Passionate about nothing: Cal McCrystal finds that even the legendary priapism of the President had a robotic quality

A great many books have been written about John F Kennedy since his assassination in Dallas, Texas, in 1963, before completing one presidential term. They are a mixture of hagiography, vendetta, gossip, acuity, sympathy and scholarly detachment, and range through the late President's competence, stamina, physical health, sexual adventures and wealth, not to mention who killed him and why. The public's lasting fascination springs from not only the manner of his death, but the fact that, according to his friend, the American historian Arthur Schlesinger Jr: "He glittered while he lived, and the whole world grieved when he died."

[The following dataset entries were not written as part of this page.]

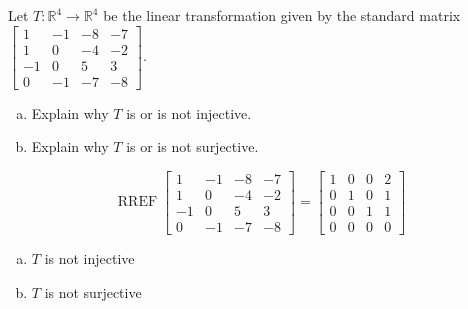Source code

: 
\begin{exerciseStatement}
 Let \(T:\mathbb{R}^ 4  \to \mathbb{R}^ 4 \) be the linear transformation given by the standard matrix \( \left[\begin{array}{cccc}
1 & -1 & -8 & -7 \\
1 & 0 & -4 & -2 \\
-1 & 0 & 5 & 3 \\
0 & -1 & -7 & -8
\end{array}\right] .\)
\begin{enumerate}[(a)]
\item Explain why \(T\) is or is not injective.
\item Explain why \(T\) is or is not surjective.
\end{enumerate}
    
\end{exerciseStatement}
    
\begin{exerciseAnswer} 


\[\operatorname{RREF} \left[\begin{array}{cccc}
1 & -1 & -8 & -7 \\
1 & 0 & -4 & -2 \\
-1 & 0 & 5 & 3 \\
0 & -1 & -7 & -8
\end{array}\right] = \left[\begin{array}{cccc}
1 & 0 & 0 & 2 \\
0 & 1 & 0 & 1 \\
0 & 0 & 1 & 1 \\
0 & 0 & 0 & 0
\end{array}\right] \]


\begin{enumerate}[(a)]
\item \(T\) is not injective
\item \(T\) is not surjective
\end{enumerate}
    
\end{exerciseAnswer}
    
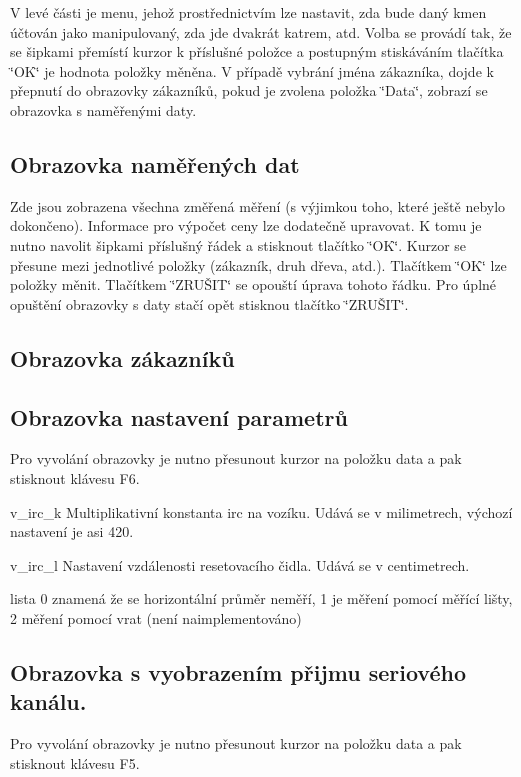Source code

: V levé části je menu, jehož prostřednictvím lze nastavit, zda bude daný kmen účtován jako manipulovaný, zda jde dvakrát katrem, atd. Volba se provádí tak, že se šipkami přemístí kurzor k příslušné položce a postupným stiskáváním tlačítka \char`\"{}OK\char`\"{} je hodnota položky měněna. V případě vybrání jména zákazníka, dojde k přepnutí do obrazovky zákazníků, pokud je zvolena položka \char`\"{}Data\char`\"{}, zobrazí se obrazovka s naměřenými daty.\subsection{Obrazovka naměřených dat}\label{Manual_obrazovka_data}
Zde jsou zobrazena všechna změřená měření (s výjimkou toho, které ještě nebylo dokončeno). Informace pro výpočet ceny lze dodatečně upravovat. K tomu je nutno navolit šipkami příslušný řádek a stisknout tlačítko \char`\"{}OK\char`\"{}. Kurzor se přesune mezi jednotlivé položky (zákazník, druh dřeva, atd.). Tlačítkem \char`\"{}OK\char`\"{} lze položky měnit. Tlačítkem \char`\"{}ZRUŠIT\char`\"{} se opouští úprava tohoto řádku. Pro úplné opuštění obrazovky s daty stačí opět stisknou tlačítko \char`\"{}ZRUŠIT\char`\"{}.\subsection{Obrazovka zákazníků}\label{Manual_obrazovka_zakaznici}
\subsection{Obrazovka nastavení parametrů}\label{Manual_obrazovka_setup}
Pro vyvolání obrazovky je nutno přesunout kurzor na položku data a pak stisknout klávesu F6.

v\_\-irc\_\-k Multiplikativní konstanta irc na vozíku. Udává se v milimetrech, výchozí nastavení je asi 420.

v\_\-irc\_\-l Nastavení vzdálenosti resetovacího čidla. Udává se v centimetrech.

lista 0 znamená že se horizontální průměr neměří, 1 je měření pomocí měřící lišty, 2 měření pomocí vrat (není naimplementováno)\subsection{Obrazovka s vyobrazením přijmu seriového kanálu.}\label{Manual_obrazovka_serial}
Pro vyvolání obrazovky je nutno přesunout kurzor na položku data a pak stisknout klávesu F5.

 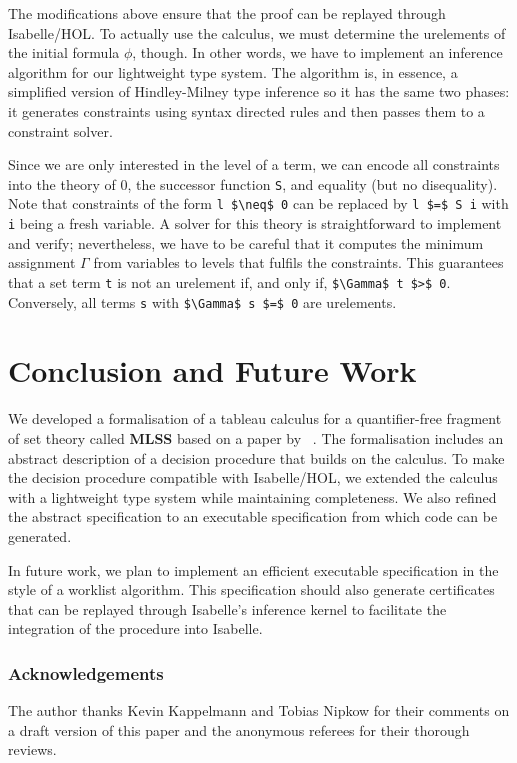 \documentclass[runningheads]{llncs}
\newcommand{\MLSS}{\textbf{MLSS}}
\begin{document}
The modifications above ensure that the proof can be replayed through Isabelle/HOL.
To actually use the calculus, we must determine the urelements of the initial formula $\phi$, though.
In other words, we have to implement an inference algorithm for our lightweight type system.
The algorithm is, in essence, a simplified version of Hindley-Milney type inference so it has the same two phases:
it generates constraints using syntax directed rules and then passes them to a constraint solver.

Since we are only interested in the level of a term, we can encode all constraints into the theory of $0$, the successor function \lstinline!S!, and equality (but no disequality).
Note that constraints of the form \lstinline!l $\neq$ 0! can be replaced by \lstinline!l $=$ S i! with \lstinline!i! being a fresh variable.
A solver for this theory is straightforward to implement and verify;
nevertheless, we have to be careful that it computes the minimum assignment $\Gamma$ from variables to levels that fulfils the constraints. 
This guarantees that a set term \lstinline!t! is not an urelement if, and only if, \lstinline!$\Gamma$ t $>$ 0!.
Conversely, all terms \lstinline!s! with \lstinline!$\Gamma$ s $=$ 0! are urelements.

\section{Conclusion and Future Work}
We developed a formalisation of a tableau calculus for a quantifier-free fragment of set theory called \MLSS{} based on a paper by \citeauthor{new_fast_tableau}~\cite{new_fast_tableau}. 
The formalisation includes an abstract description of a decision procedure that builds on the calculus.
To make the decision procedure compatible with Isabelle/HOL, we extended the calculus with a lightweight type system while maintaining completeness.
We also refined the abstract specification to an executable specification from which code can be generated.

In future work, we plan to implement an efficient executable specification in the style of a worklist algorithm. 
This specification should also generate certificates that can be replayed through Isabelle's inference kernel to facilitate the integration of the procedure into Isabelle.


\subsubsection{Acknowledgements}
The author thanks Kevin Kappelmann and Tobias Nipkow for their comments on a draft version of this paper and the anonymous referees for their thorough reviews.



\end{document}
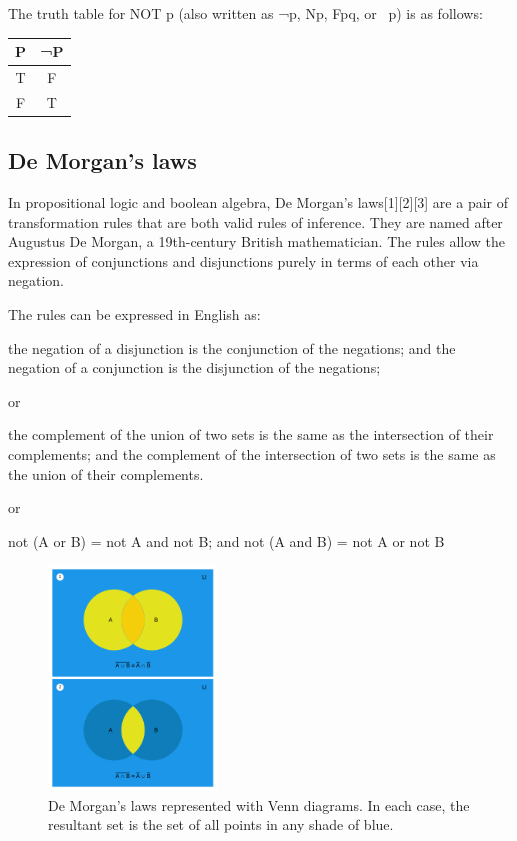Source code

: \documentclass{article}
\begin{document}
The truth table for NOT p (also written as ¬p, Np, Fpq, or ~p) is as follows: 
 \begin{center}
\begin{tabular}{ |c|c|} 
\hline
P&¬P \\ 
\hline
T&F \\ 
\hline
F&T \\ 
\hline
\end{tabular}
\end{center}
\subsection{De Morgan's laws}
In propositional logic and boolean algebra, De Morgan's laws[1][2][3] are a pair of transformation rules that are both valid rules of inference. They are named after Augustus De Morgan, a 19th-century British mathematician. The rules allow the expression of conjunctions and disjunctions purely in terms of each other via negation.

The rules can be expressed in English as:

    the negation of a disjunction is the conjunction of the negations; and
    the negation of a conjunction is the disjunction of the negations;

or

    the complement of the union of two sets is the same as the intersection of their complements; and
    the complement of the intersection of two sets is the same as the union of their complements.

or

    not (A or B) = not A and not B; and
    not (A and B) = not A or not B
\begin{figure}[h]
\includegraphics[width=0.4\textwidth]{ssm.png}
\caption{De Morgan's laws represented with Venn diagrams. In each case, the resultant set is the set of all points in any shade of blue.}
\end{figure}
\end{document}
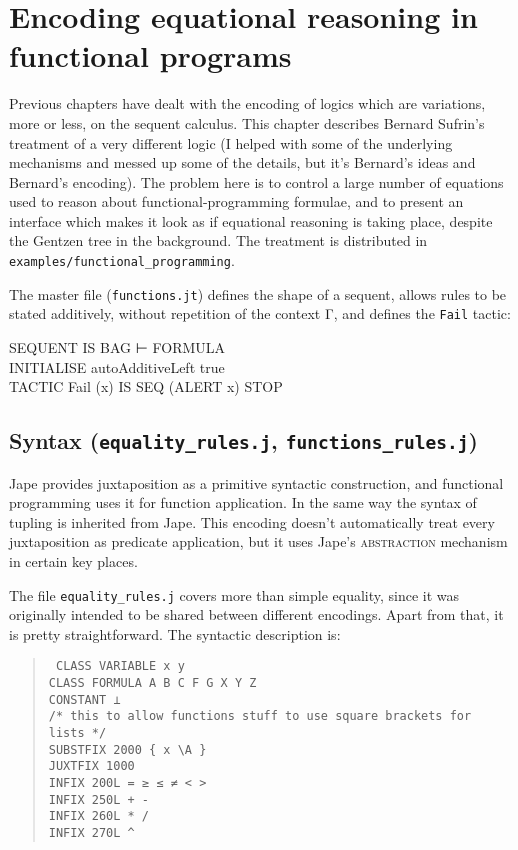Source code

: \chapter{Encoding equational reasoning in functional programs}
\label{chap:funcprog}

Previous chapters have dealt with the encoding of logics which are variations, more or less, on the sequent calculus. This chapter describes Bernard Sufrin's treatment of a very different logic (I helped with some of the underlying mechanisms and messed up some of the details, but it's Bernard's ideas and Bernard's encoding). The problem here is to control a large number of equations used to reason about functional-programming formulae, and to present an interface which makes it look as if equational reasoning is taking place, despite the Gentzen tree in the background. The treatment is distributed in \texttt{examples/functional\_programming}.

The master file (\texttt{functions.jt}) defines the shape of a sequent, allows rules to be stated additively, without repetition of the context Γ, and defines the \texttt{Fail} tactic:
\begin{japeish}
SEQUENT IS BAG ⊢ FORMULA \\
INITIALISE autoAdditiveLeft true \\
TACTIC Fail (x) IS SEQ (ALERT x) STOP
\end{japeish}

\section{Syntax (\texttt{equality\_rules.j}, \texttt{functions\_rules.j})}

Jape provides juxtaposition as a primitive syntactic construction, and functional programming uses it for function application. In the same way the syntax of tupling is inherited from Jape. This encoding doesn't automatically treat every juxtaposition as predicate application, but it uses Jape's \textsc{abstraction} mechanism in certain key places.

The file \texttt{equality\_rules.j} covers more than simple equality, since it was originally intended to be shared between different encodings. Apart from that, it is pretty straightforward. The syntactic description is:
\begin{quote}\tt\small
CLASS VARIABLE x y \\
CLASS FORMULA A B C F G X Y Z \\
CONSTANT ⊥ \\
 
/* this to allow functions stuff to use square brackets for lists */ \\
SUBSTFIX    2000 \{ x \textbackslash A \} \\
JUXTFIX 1000 \\
INFIX       200L    = ≥ ≤ ≠ < > \\
INFIX       250L    + - \\
INFIX       260L    * / \\
INFIX       270L    \textasciicircum \\
\end{quote}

A great many books have been written about John F Kennedy since his assassination in Dallas, Texas, in 1963, before completing one presidential term. They are a mixture of hagiography, vendetta, gossip, acuity, sympathy and scholarly detachment, and range through the late President's competence, stamina, physical health, sexual adventures and wealth, not to mention who killed him and why. The public's lasting fascination springs from not only the manner of his death, but the fact that, according to his friend, the American historian Arthur Schlesinger Jr: "He glittered while he lived, and the whole world grieved when he died."

Some of these earlier volumes are unimpressive as attempts to over-burnish, or undermine, a legend for either sentimental or vengeful reasons. Others, such as Richard Reeves's President Kennedy: Profile of Power (1994), with no axe to grind, are admirable. Robert Dallek's new biography falls into the latter category.

It is a conscientiously objective and balanced work. He is neither revisionist nor restorationist; rather, I would say, a revisionist of revisionism. With the help of hitherto unreleased documents, Dallek re-examines Kennedy's responses to the American civil rights movement, his perception of the threat to national defence and economic interests at various times, his diplomacy, his standing as a Great Democrat. It eschews hyperbole and is, well, polite.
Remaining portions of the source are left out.